===== Records for the exercise =====

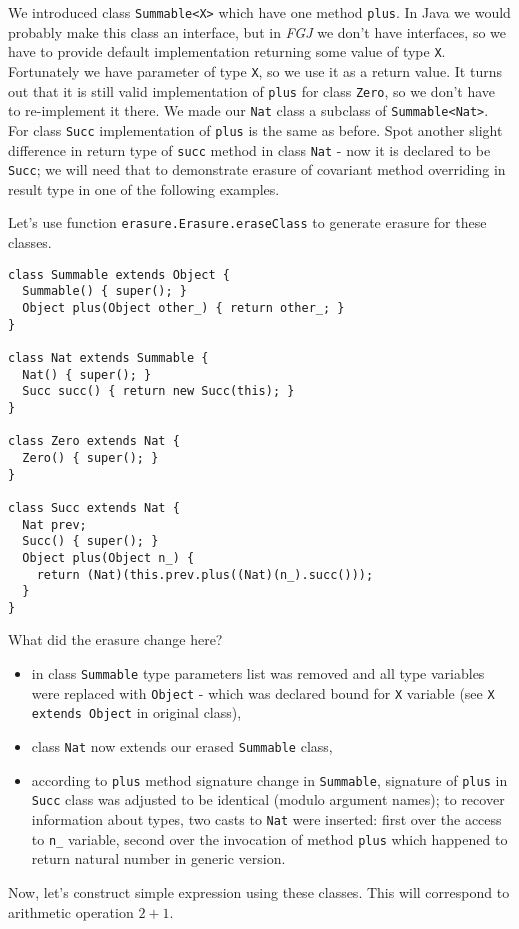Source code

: \documentclass{article}[12pt]
\begin{document}
We introduced class \texttt{Summable<X>} which have one method \texttt{plus}. In Java we would probably make this class an interface, but in \emph{FGJ} we don't have interfaces, so we have to provide default implementation returning some value of type \texttt{X}. Fortunately we have parameter of type \texttt{X}, so we use it as a return value. It turns out that it is still valid implementation of \texttt{plus} for class \texttt{Zero}, so we don't have to re-implement it there. We made our \texttt{Nat} class a subclass of \texttt{Summable<Nat>}. For class \texttt{Succ} implementation of \texttt{plus} is the same as before. Spot another slight difference in return type of \texttt{succ} method in class \texttt{Nat} - now it is declared to be \texttt{Succ}; we will need that to demonstrate erasure of covariant method overriding in result type in one of the following examples.

Let's use function \texttt{erasure.Erasure.eraseClass} to generate erasure for these classes.

\begin{verbatim}
class Summable extends Object {
  Summable() { super(); }
  Object plus(Object other_) { return other_; }
}

class Nat extends Summable {
  Nat() { super(); }
  Succ succ() { return new Succ(this); }
}

class Zero extends Nat { 
  Zero() { super(); }
}

class Succ extends Nat {
  Nat prev;
  Succ() { super(); }
  Object plus(Object n_) {
    return (Nat)(this.prev.plus((Nat)(n_).succ())); 
  }
}
\end{verbatim}
What did the erasure change here?

\begin{itemize}
\item in class \texttt{Summable} type parameters list was removed and all type variables were replaced with \texttt{Object} - which was declared bound for \texttt{X} variable (see \texttt{X extends Object} in original class),
\item class \texttt{Nat} now extends our erased \texttt{Summable} class,
\item according to \texttt{plus} method signature change in \texttt{Summable}, signature of \texttt{plus} in \texttt{Succ} class was adjusted to be identical (modulo argument names); to recover information about types, two casts to \texttt{Nat} were inserted: first over the access to \texttt{n\_} variable, second over the invocation of method \texttt{plus} which happened to return natural number in generic version.
\end{itemize}
Now, let's construct simple expression using these classes. This will correspond to arithmetic operation $2 + 1$.
\end{document}
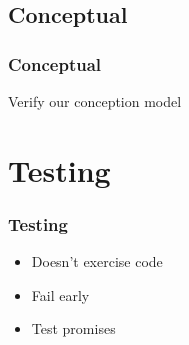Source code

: \subsection{Conceptual}

\begin{frame}
    \frametitle{Conceptual}
    \Huge{Verify our conception model}
\end{frame}

\section{Testing}

\begin{frame}
    \frametitle{Testing}
    \begin{itemize}
        \item Doesn't exercise code
        \pause \item Fail early
        \pause \item Test promises
    \end{itemize}
\end{frame}


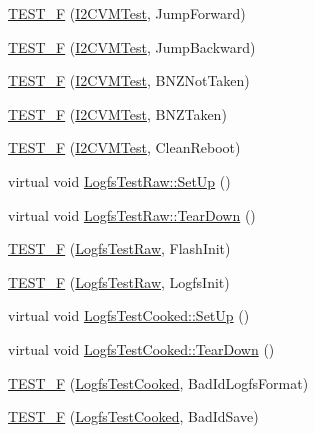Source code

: \begin{DoxyCompactItemize}
\item 
\hyperlink{group___unit_tests_ga4eab1e697b804d9a3dd9e4f5ee823335}{\-T\-E\-S\-T\-\_\-\-F} (\hyperlink{class_i2_c_v_m_test}{\-I2\-C\-V\-M\-Test}, \-Jump\-Forward)
\item 
\hyperlink{group___unit_tests_ga0a2a0cd2cb3be12cfe7bd67968a819ae}{\-T\-E\-S\-T\-\_\-\-F} (\hyperlink{class_i2_c_v_m_test}{\-I2\-C\-V\-M\-Test}, \-Jump\-Backward)
\item 
\hyperlink{group___unit_tests_ga7b4336a0da271403b044b8293bd54169}{\-T\-E\-S\-T\-\_\-\-F} (\hyperlink{class_i2_c_v_m_test}{\-I2\-C\-V\-M\-Test}, \-B\-N\-Z\-Not\-Taken)
\item 
\hyperlink{group___unit_tests_ga84f66a747de5db897d49e1cfa0305685}{\-T\-E\-S\-T\-\_\-\-F} (\hyperlink{class_i2_c_v_m_test}{\-I2\-C\-V\-M\-Test}, \-B\-N\-Z\-Taken)
\item 
\hyperlink{group___unit_tests_ga56ccd9fbaa7cdef0485f6a89c4d700c3}{\-T\-E\-S\-T\-\_\-\-F} (\hyperlink{class_i2_c_v_m_test}{\-I2\-C\-V\-M\-Test}, \-Clean\-Reboot)
\item 
virtual void \hyperlink{group___unit_tests_ga6ad4da1f7c409b092a28457c4841e361}{\-Logfs\-Test\-Raw\-::\-Set\-Up} ()
\item 
virtual void \hyperlink{group___unit_tests_ga14c567025394faab5c7628decc578f1f}{\-Logfs\-Test\-Raw\-::\-Tear\-Down} ()
\item 
\hyperlink{group___unit_tests_gad0ffad42b546bb80c39d04c4d69466f0}{\-T\-E\-S\-T\-\_\-\-F} (\hyperlink{class_logfs_test_raw}{\-Logfs\-Test\-Raw}, \-Flash\-Init)
\item 
\hyperlink{group___unit_tests_ga253b9e2c592f3b3754c532aeea4968d4}{\-T\-E\-S\-T\-\_\-\-F} (\hyperlink{class_logfs_test_raw}{\-Logfs\-Test\-Raw}, \-Logfs\-Init)
\item 
virtual void \hyperlink{group___unit_tests_gafefb90c56c5d60e99e716775a5e60028}{\-Logfs\-Test\-Cooked\-::\-Set\-Up} ()
\item 
virtual void \hyperlink{group___unit_tests_gab1ca9799c18f4944962a0e5b88ca8c9d}{\-Logfs\-Test\-Cooked\-::\-Tear\-Down} ()
\item 
\hyperlink{group___unit_tests_gaa95ae577174d8bd9b9cc50f39e1e4cf3}{\-T\-E\-S\-T\-\_\-\-F} (\hyperlink{class_logfs_test_cooked}{\-Logfs\-Test\-Cooked}, \-Bad\-Id\-Logfs\-Format)
\item 
\hyperlink{group___unit_tests_ga6f8e4fff0ee826ffd2f764af9d8d971f}{\-T\-E\-S\-T\-\_\-\-F} (\hyperlink{class_logfs_test_cooked}{\-Logfs\-Test\-Cooked}, \-Bad\-Id\-Save)
\item 

\end{DoxyCompactItemize}
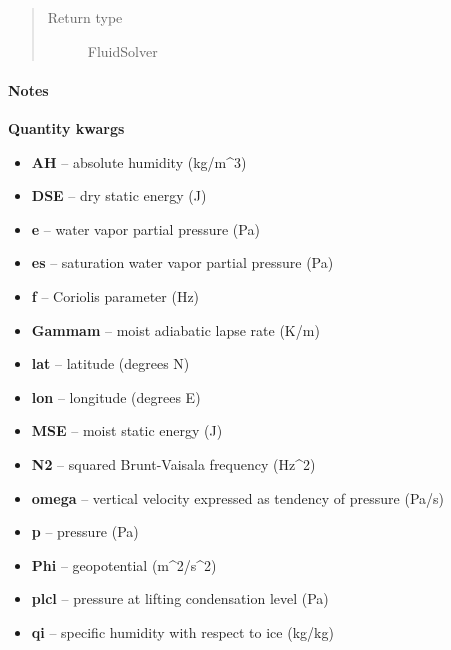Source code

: \documentclass[letterpaper,10pt,english]{sphinxmanual}
\begin{document}
\begin{fulllineitems}
\begin{quote}
\begin{description}
\item[{Return type}] \leavevmode
FluidSolver

\end{description}\end{quote}
\paragraph{Notes}

\textbf{Quantity kwargs}
\begin{itemize}
\item {} 
\textbf{AH} -- absolute humidity (kg/m\textasciicircum{}3)

\item {} 
\textbf{DSE} -- dry static energy (J)

\item {} 
\textbf{e} -- water vapor partial pressure (Pa)

\item {} 
\textbf{es} -- saturation water vapor partial pressure (Pa)

\item {} 
\textbf{f} -- Coriolis parameter (Hz)

\item {} 
\textbf{Gammam} -- moist adiabatic lapse rate (K/m)

\item {} 
\textbf{lat} -- latitude (degrees N)

\item {} 
\textbf{lon} -- longitude (degrees E)

\item {} 
\textbf{MSE} -- moist static energy (J)

\item {} 
\textbf{N2} -- squared Brunt-Vaisala frequency (Hz\textasciicircum{}2)

\item {} 
\textbf{omega} -- vertical velocity expressed as tendency of pressure (Pa/s)

\item {} 
\textbf{p} -- pressure (Pa)

\item {} 
\textbf{Phi} -- geopotential (m\textasciicircum{}2/s\textasciicircum{}2)

\item {} 
\textbf{plcl} -- pressure at lifting condensation level (Pa)

\item {} 
\textbf{qi} -- specific humidity with respect to ice (kg/kg)


\end{itemize}
\end{fulllineitems}
\end{document}
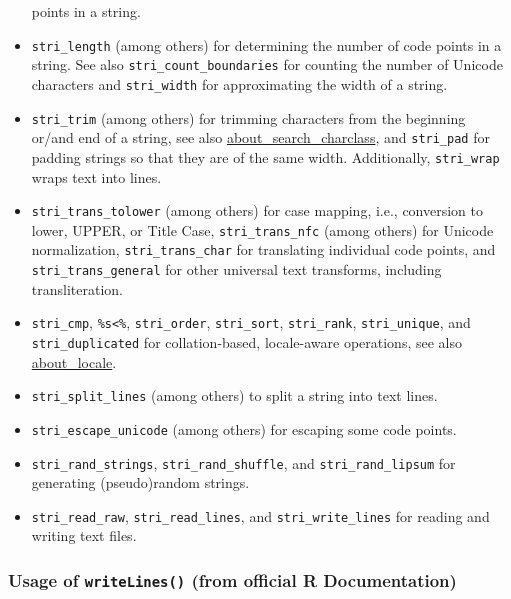 \documentclass[
]{article}
\begin{document}
\begin{itemize}
  points in a string.
\item
  \texttt{stri\_length} (among others) for determining the number of
  code points in a string. See also \texttt{stri\_count\_boundaries} for
  counting the number of Unicode characters and \texttt{stri\_width} for
  approximating the width of a string.
\item
  \texttt{stri\_trim} (among others) for trimming characters from the
  beginning or/and end of a string, see also
  \href{vscode-webview://00i87qrgljff0t3jmc9gjufilst9usetvkh9gn773om0ic67o1j2/stringi/help/about_search_charclass}{about\_search\_charclass},
  and \texttt{stri\_pad} for padding strings so that they are of the
  same width. Additionally, \texttt{stri\_wrap} wraps text into lines.
\item
  \texttt{stri\_trans\_tolower} (among others) for case mapping, i.e.,
  conversion to lower, UPPER, or Title Case, \texttt{stri\_trans\_nfc}
  (among others) for Unicode normalization, \texttt{stri\_trans\_char}
  for translating individual code points, and
  \texttt{stri\_trans\_general} for other universal text transforms,
  including transliteration.
\item
  \texttt{stri\_cmp}, \texttt{\%s\textless{}\%}, \texttt{stri\_order},
  \texttt{stri\_sort}, \texttt{stri\_rank}, \texttt{stri\_unique}, and
  \texttt{stri\_duplicated} for collation-based, locale-aware
  operations, see also
  \href{vscode-webview://00i87qrgljff0t3jmc9gjufilst9usetvkh9gn773om0ic67o1j2/stringi/help/about_locale}{about\_locale}.
\item
  \texttt{stri\_split\_lines} (among others) to split a string into text
  lines.
\item
  \texttt{stri\_escape\_unicode} (among others) for escaping some code
  points.
\item
  \texttt{stri\_rand\_strings}, \texttt{stri\_rand\_shuffle}, and
  \texttt{stri\_rand\_lipsum} for generating (pseudo)random strings.
\item
  \texttt{stri\_read\_raw}, \texttt{stri\_read\_lines}, and
  \texttt{stri\_write\_lines} for reading and writing text files.
\end{itemize}

\hypertarget{usage-of-writelines-from-official-r-documentation}{%
\subsubsection{\texorpdfstring{Usage of \texttt{writeLines()} (from
official R
Documentation)}{Usage of writeLines() (from official R Documentation)}}\label{usage-of-writelines-from-official-r-documentation}}
\end{document}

=====

### What you should do
In the listing above, locate the line containing "Object plus(Object other_)" and the line containing "now extends our". Transcribe those two lines and everything between them, exactly as written.

### Expected answer
  Object plus(Object other_) { return other_; }
}

class Nat extends Summable {
  Nat() { super(); }
  Succ succ() { return new Succ(this); }
}

class Zero extends Nat { 
  Zero() { super(); }
}

class Succ extends Nat {
  Nat prev;
  Succ() { super(); }
  Object plus(Object n_) {
    return (Nat)(this.prev.plus((Nat)(n_).succ())); 
  }
}
\end{verbatim}
What did the erasure change here?

\begin{itemize}
\item in class \texttt{Summable} type parameters list was removed and all type variables were replaced with \texttt{Object} - which was declared bound for \texttt{X} variable (see \texttt{X extends Object} in original class),
\item class \texttt{Nat} now extends our erased \texttt{Summable} class,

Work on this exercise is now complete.